Il problema è generale nel senso che è il nostro diritto del lavoro ad essere in ritardo. Però c’è da dire che il quadro giurisprudenziale è mutato molto negli ultimi anni. C’è stata una sentenza a Barcellona che è stata categorica nel riconoscere la subordinazione per tutti i lavoratori interni alle piattaforme digitali, e poi c’è stata un’altra sentenza, inaspettata, in Corte d’Appello a Parigi, che ha sostenuto più o meno la stessa cosa. Quella di Torino è quella un po’ più mite, perché, riprendendo il riferimento all’articolo due del Jobs Act, dice: “questi lavoratori non sono subordinati ma hanno dei diritti che possono essere assimilabili a quelli dei lavoratori subordinati”. Noi abbiamo portato avanti la mobilitazione per interrogare la politica, per avere un avanzamento normativo e per riempire quelle che erano le lacune lasciate dalla giurisprudenza. Poi ci sarebbe anche da sollecitare un intervento dell’Ispettorato del lavoro, che non è mai arrivato a Bologna; ci sarebbero da chiarificare anche tutte quelle situazioni sul caporalato digitale: a Bologna ci sono diversi casi di partite Iva con codici falsi, partite Iva con prestanome e varie pratiche illegali che bisognerebbe acclarare per mettere con le spalle al muro l’azienda.

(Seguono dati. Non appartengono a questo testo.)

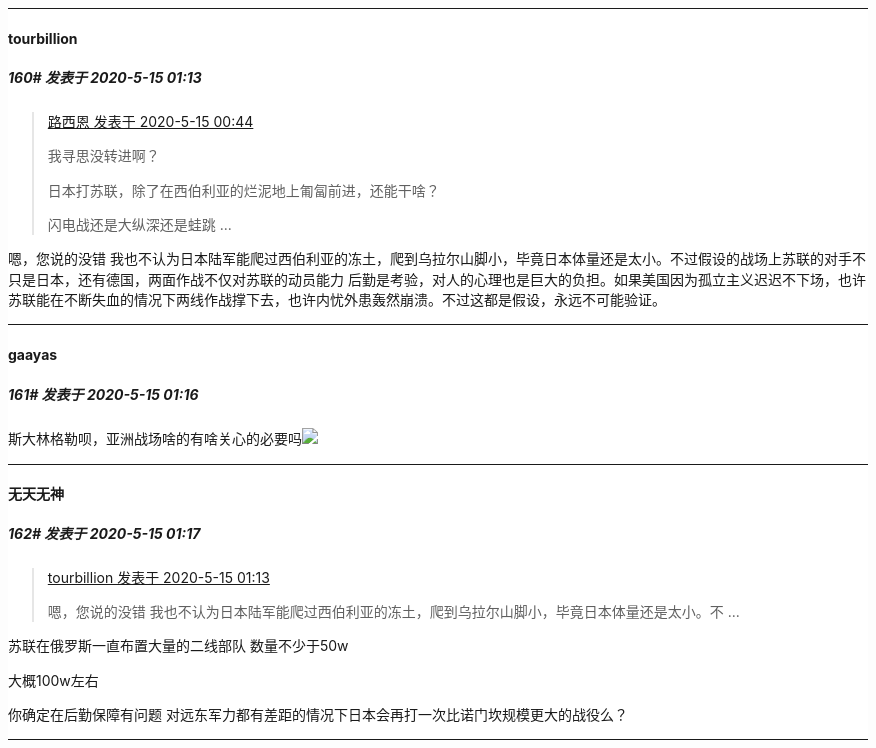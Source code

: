 



-----

####  tourbillion  
##### 160#       发表于 2020-5-15 01:13



<blockquote><a href="httphttps://bbs.saraba1st.com/2b/forum.php?mod=redirect&amp;goto=findpost&amp;pid=47422994&amp;ptid=1934973" target="_blank">路西恩 发表于 2020-5-15 00:44</a>

我寻思没转进啊？

日本打苏联，除了在西伯利亚的烂泥地上匍匐前进，还能干啥？

闪电战还是大纵深还是蛙跳 ...</blockquote>
嗯，您说的没错 我也不认为日本陆军能爬过西伯利亚的冻土，爬到乌拉尔山脚小，毕竟日本体量还是太小。不过假设的战场上苏联的对手不只是日本，还有德国，两面作战不仅对苏联的动员能力 后勤是考验，对人的心理也是巨大的负担。如果美国因为孤立主义迟迟不下场，也许苏联能在不断失血的情况下两线作战撑下去，也许内忧外患轰然崩溃。不过这都是假设，永远不可能验证。







-----

####  gaayas  
##### 161#       发表于 2020-5-15 01:16




斯大林格勒呗，亚洲战场啥的有啥关心的必要吗<img src="https://static.saraba1st.com/image/smiley/face2017/067.png" referrerpolicy="no-referrer">







-----

####  无天无神  
##### 162#       发表于 2020-5-15 01:17



<blockquote><a href="httphttps://bbs.saraba1st.com/2b/forum.php?mod=redirect&amp;goto=findpost&amp;pid=47423170&amp;ptid=1934973" target="_blank">tourbillion 发表于 2020-5-15 01:13</a>

嗯，您说的没错 我也不认为日本陆军能爬过西伯利亚的冻土，爬到乌拉尔山脚小，毕竟日本体量还是太小。不 ...</blockquote>
苏联在俄罗斯一直布置大量的二线部队 数量不少于50w

大概100w左右

你确定在后勤保障有问题 对远东军力都有差距的情况下日本会再打一次比诺门坎规模更大的战役么？







-----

Come sono riuscite le aziende a deregolamentare un settore che in qualche modo già esisteva ma che ha visto negli ultimi anni una rapida espansione, frutto di una crescente domanda per il genere di servizi che offrite?

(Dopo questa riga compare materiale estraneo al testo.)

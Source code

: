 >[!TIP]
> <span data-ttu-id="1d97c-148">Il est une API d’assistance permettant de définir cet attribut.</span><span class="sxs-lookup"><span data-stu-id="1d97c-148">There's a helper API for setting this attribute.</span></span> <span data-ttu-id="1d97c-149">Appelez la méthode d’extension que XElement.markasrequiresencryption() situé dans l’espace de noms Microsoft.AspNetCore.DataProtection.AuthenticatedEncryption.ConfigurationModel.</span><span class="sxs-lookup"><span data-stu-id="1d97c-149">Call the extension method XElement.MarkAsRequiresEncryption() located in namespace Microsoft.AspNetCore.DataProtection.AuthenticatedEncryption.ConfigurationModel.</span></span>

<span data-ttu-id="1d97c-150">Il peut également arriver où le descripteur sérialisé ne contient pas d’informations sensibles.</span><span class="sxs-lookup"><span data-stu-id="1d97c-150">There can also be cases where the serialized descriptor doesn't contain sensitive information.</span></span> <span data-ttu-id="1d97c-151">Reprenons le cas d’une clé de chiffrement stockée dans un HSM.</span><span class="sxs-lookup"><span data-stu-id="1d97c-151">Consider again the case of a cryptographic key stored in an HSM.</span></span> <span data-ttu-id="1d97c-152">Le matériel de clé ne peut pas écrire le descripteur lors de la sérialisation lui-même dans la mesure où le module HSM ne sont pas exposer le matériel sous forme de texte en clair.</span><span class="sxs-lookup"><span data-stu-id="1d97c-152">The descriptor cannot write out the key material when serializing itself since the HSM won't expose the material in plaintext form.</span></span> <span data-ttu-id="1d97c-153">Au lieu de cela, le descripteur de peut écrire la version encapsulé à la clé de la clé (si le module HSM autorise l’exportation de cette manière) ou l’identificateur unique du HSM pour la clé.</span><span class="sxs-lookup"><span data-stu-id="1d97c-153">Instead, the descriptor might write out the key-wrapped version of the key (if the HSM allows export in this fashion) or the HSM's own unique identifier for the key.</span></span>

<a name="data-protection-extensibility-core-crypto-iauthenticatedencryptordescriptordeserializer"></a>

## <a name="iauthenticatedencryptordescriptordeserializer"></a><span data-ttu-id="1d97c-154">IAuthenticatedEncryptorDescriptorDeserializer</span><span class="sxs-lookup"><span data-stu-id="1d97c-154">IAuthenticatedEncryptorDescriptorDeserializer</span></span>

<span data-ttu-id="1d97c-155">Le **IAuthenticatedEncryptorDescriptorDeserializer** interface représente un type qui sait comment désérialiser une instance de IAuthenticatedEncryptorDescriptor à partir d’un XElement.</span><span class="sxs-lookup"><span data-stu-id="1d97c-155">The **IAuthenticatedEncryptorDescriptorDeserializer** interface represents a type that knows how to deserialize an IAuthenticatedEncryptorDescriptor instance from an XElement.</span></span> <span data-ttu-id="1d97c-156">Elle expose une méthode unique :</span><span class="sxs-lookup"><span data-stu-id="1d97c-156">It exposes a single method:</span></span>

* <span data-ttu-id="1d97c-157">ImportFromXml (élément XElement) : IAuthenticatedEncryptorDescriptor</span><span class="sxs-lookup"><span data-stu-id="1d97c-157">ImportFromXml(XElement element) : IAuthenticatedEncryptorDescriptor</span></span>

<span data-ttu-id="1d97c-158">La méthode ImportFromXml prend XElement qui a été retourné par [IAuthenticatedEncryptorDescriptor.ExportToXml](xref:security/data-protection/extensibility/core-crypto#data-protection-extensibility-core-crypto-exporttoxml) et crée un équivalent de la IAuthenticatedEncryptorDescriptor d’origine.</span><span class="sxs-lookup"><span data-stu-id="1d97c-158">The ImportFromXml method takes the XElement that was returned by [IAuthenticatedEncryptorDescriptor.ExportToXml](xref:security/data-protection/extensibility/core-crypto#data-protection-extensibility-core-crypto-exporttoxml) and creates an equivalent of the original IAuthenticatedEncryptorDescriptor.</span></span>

Sicuramente si tratta di un settore dove c’è una fortissima speculazione di diversi gruppi dal potere economico importante, però è anche vero che resta un settore con un margine di profitto abbastanza risicato rispetto a quello che è il servizio. Le aziende si comportano in modo così discriminatorio e con un atteggiamento di sfruttamento nei confronti dei lavoratori perché una buona parte del loro guadagno risiede proprio nello sfruttamento della forza lavoro. Il costo del servizio copre sì una parte considerevole del profitto che hanno queste aziende, ma il profitto maggiore deriva dallo sfruttamento della forza lavoro e dalla speculazione. È vero che la domanda aumenta, però è anche vero che si tratta di servizi che dovrebbero essere considerati servizi alti: farsi portare il pasto a casa è una comodità, non una necessità. Ed è un servizio che non è certo nato oggi, ma che però adesso è diventato fenomeno di massa. L’inganno dell’azienda è l’utilizzo dell’intermediazione digitale per ottenere un guadagno sostanziale sullo sfruttamento della forza lavoro, deregolamentando completamente il settore. Loro utilizzano la mediazione digitale della piattaforma come pretesto per sostenere che il rapporto di lavoro cambia e che hanno diritto a introdurre contratti senza tutele. Questa è una falsità: l’intermediazione digitale non è un’intermediazione neutra. L’algoritmo della piattaforma è creato delle aziende, non decide in modo astratto senza prendere parte al processo, ma risponde alle esigenze dell’azienda. Se le esigenze dell’azienda sono di trarre profitto dallo sfruttamento dei lavoratori allora l’algoritmo risponderà a questa sollecitazione. E questo del resto succede puntualmente perché il lavoratore non ha possibilità di scegliere i turni e viene tenuto in uno stato di precarietà e insicurezza, perché non sa quante ore dovrà lavorare in giornata e non sa quanto guadagnerà.